Do Estadão
FERNANDO SCHELLER
A saída de Adilson Primo da presidência da Siemens, em outubro de
2011, gerou uma briga que se desenrola na Justiça. O executivo, que
trabalhou durante 34 anos na multinacional alemã e presidiu a
subsidiária brasileira por uma década, entrou com pedido na Justiça do
Trabalho da 2ª Região para reverter a demissão por justa causa que
impediu que ele recebesse rescisão contratual e bônus. O pedido foi
negado em primeira instância.
Na decisão, a juíza substituta Camila de Oliveira Rossetti Jubilut,
da 89.ª Vara do Trabalho de São Paulo, considera que a discussão sobre a
demissão é relativa à quebra de confiança por omissão de informações
sobre a movimentação de uma conta no Banco Itaú Europa de Luxemburgo,
país europeu considerado um paraíso fiscal, pela qual teriam passado 6
milhões entre 2003 e 2006.
Na sentença, a juíza afirma ter "convicção clara" de que "o
reclamante (Primo) sempre teve conhecimento da existência e estrutura da
referida conta", que pertencia à empresa Singel Canal Services. Um
total de 99,99% da Singel era de propriedade da Suparolo Private
Foundation, formada pelo executivo e por outros três sócios. A decisão
diz que a conta era "estranha à reclamada (Siemens)" e "recebeu ativos
da ré de forma irregular e não contabilizada".

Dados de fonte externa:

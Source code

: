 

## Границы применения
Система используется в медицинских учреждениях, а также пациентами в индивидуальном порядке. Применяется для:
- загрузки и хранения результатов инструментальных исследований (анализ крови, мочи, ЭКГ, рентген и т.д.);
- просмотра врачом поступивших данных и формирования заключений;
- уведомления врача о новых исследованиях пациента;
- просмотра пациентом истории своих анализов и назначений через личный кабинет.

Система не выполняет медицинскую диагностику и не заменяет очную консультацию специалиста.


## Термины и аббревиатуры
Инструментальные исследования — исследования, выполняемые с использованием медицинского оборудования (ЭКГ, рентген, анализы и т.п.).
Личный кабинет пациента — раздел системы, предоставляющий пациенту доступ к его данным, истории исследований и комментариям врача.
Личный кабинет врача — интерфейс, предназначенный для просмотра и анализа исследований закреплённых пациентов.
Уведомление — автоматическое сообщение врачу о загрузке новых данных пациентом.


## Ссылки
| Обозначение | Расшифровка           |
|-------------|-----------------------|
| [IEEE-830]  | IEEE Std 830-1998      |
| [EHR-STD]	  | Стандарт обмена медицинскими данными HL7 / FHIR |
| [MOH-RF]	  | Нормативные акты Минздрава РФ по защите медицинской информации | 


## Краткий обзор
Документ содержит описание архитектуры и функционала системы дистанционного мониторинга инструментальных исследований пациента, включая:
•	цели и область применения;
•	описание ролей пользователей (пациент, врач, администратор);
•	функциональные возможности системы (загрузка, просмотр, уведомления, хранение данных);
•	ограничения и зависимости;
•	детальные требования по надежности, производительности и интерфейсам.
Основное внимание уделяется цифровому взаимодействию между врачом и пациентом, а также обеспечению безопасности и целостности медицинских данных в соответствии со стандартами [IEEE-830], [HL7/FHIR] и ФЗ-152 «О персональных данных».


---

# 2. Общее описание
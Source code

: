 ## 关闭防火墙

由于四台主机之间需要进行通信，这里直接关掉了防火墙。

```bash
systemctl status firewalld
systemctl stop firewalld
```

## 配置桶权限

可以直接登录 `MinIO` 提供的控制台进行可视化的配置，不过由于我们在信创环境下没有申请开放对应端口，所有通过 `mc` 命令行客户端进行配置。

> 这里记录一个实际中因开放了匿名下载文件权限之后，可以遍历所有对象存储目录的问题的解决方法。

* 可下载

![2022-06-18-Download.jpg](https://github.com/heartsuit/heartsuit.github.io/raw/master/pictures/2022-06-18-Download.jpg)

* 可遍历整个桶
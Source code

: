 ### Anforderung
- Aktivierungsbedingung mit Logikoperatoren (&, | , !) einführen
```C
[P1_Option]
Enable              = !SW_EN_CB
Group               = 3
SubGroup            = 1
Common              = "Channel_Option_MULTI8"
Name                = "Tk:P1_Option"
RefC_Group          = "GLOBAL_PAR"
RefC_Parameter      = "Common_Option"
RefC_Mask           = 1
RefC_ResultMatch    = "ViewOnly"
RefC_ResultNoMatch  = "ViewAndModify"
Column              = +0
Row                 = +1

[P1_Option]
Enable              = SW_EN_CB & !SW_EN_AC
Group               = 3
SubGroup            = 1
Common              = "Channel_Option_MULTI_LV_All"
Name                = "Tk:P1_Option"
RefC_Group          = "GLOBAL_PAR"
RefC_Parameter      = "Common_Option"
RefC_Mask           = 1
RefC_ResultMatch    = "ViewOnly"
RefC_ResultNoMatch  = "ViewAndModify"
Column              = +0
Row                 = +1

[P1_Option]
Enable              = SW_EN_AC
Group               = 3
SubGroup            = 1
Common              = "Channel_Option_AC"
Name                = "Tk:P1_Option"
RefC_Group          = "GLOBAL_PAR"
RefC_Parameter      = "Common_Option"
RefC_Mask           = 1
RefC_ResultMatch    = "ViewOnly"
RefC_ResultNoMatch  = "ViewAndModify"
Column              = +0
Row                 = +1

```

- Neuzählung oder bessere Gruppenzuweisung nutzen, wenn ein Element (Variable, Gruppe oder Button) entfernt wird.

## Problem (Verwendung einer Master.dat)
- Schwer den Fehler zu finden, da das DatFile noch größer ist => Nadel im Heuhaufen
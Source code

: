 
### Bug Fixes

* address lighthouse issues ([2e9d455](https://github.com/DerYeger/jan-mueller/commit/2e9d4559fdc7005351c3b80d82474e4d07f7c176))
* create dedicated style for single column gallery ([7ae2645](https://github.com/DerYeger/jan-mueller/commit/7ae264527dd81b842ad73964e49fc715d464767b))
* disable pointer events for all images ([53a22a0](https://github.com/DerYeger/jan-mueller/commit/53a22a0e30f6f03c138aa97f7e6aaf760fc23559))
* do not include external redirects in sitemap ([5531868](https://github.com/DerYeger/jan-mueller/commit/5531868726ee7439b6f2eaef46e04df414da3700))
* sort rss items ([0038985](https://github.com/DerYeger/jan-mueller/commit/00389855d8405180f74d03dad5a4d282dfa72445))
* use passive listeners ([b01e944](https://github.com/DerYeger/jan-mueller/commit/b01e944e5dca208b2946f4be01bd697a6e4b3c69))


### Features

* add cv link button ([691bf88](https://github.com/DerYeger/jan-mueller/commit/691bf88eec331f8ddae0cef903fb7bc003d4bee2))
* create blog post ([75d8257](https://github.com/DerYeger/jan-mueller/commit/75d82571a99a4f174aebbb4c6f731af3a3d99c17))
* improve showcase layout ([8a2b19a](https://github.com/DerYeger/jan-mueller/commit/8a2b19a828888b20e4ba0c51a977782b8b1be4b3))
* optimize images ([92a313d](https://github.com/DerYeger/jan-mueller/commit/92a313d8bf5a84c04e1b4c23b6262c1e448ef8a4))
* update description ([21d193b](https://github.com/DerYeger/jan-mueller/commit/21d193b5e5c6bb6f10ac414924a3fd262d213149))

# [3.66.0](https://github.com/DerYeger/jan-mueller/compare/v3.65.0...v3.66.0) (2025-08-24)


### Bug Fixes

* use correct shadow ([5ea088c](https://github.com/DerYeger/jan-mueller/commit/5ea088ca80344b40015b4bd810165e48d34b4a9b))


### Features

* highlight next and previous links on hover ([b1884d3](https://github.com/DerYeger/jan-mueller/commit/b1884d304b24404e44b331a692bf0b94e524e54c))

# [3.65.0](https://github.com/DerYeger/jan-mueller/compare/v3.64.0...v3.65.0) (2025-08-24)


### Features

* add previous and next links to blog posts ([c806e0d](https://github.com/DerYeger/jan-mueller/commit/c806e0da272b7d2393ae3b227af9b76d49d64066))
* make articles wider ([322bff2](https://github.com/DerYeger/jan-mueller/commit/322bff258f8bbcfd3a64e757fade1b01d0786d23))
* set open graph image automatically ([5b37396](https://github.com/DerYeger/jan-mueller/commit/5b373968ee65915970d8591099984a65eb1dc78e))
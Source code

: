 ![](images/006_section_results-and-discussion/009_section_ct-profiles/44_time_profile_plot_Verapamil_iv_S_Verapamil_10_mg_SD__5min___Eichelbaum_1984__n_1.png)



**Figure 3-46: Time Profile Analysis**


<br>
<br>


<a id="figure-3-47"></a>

Segundo o documento, inquirido três vezes pela Siemens sobre a conta
desde 2007, o executivo sempre negou saber de sua existência. A última
conversa sobre o assunto ocorreu na Alemanha, em 11 de outubro de 2011,
data de sua demissão. Em depoimento em juízo, aponta a sentença, o
ex-presidente da Siemens voltou a afirmar que não se lembrava da
existência da conta de Luxemburgo.
A juíza, porém, conclui que é "difícil acreditar que um executivo do
patamar do autor pudesse simplesmente esquecer que era sócio da empresa
dona da conta-corrente que recebeu diversas operações e valores de forma
irregular ao longo de alguns anos, inclusive porque foi necessária
assinatura nos cartões de abertura de conta".
A sentença também cita que a réplica contradiz a versão inicial de
Primo. O executivo afirma inicialmente não ter assinado qualquer
documento que implicasse movimentação financeira de conta no exterior
cuja existência foi omitida do empregador - uma "respeitável tese
inicial", aponta Camila.
No entanto, a juíza considera que, em sua réplica às argumentações do
antigo empregador, Primo acaba se contradizendo ao reconhecer a
existência de um documento, por ele rubricado, que faz menção à
movimentação de conta no exterior desconhecida dos empregadores. "O
início da queda da credibilidade da tese (...) começa já quando da
apresentação da réplica, quando houve alteração substancial da
argumentação defensiva."
Mantida a justa causa, Primo continuou sem direito a rescisão e
bônus. A única concessão da juíza foi relativa a abonos especiais
normativos, que implicará pagamento de R$ 10 mil. O salário mensal dele,
em 2011, era de R$ 181,9 mil em remuneração fixa e bônus, segundo os
documentos. Ao protocolar a ação de reversão da justa causa, Primo pediu
acesso à Justiça gratuita, alegando não ter como arcar com as custas do
processo sem "prejuízo do seu sustento próprio ou da família".
As regras de conduta da Siemens mudaram após a eclosão, em 2006, de
um escândalo de pagamento de propinas pela empresa em diversos países,
gerando um "pente-fino" nas subsidiárias. Autoridades alemãs e
americanas investigaram a companhia, que pagou multas superiores a US$
1,6 bilhão.
Na Alemanha, o escândalo culminou com a saída do presidente mundial
da Siemens na época, Klaus Kleinfeld. Um mês após deixar a companhia,
ele entrou na Alcoa, tornando-se presidente da empresa americana em maio
de 2008. Em 2009, apesar de negar participação nas irregularidades na
Siemens, fez acordo financeiro para evitar a continuidade das
investigações na Justiça.
Advogados. A advogada de Primo,
Gilda Figueiredo Ferraz de Andrade, não quis comentar o conteúdo da
ação, alegando que ela corre em segredo de Justiça. O Estado, porém,
obteve cópia do documento no site do Tribunal Regional do Trabalho da 2ª
Região (ontem à tarde, os arquivos já tinham sido retirados).
Procurada, a Siemens também não se pronunciou.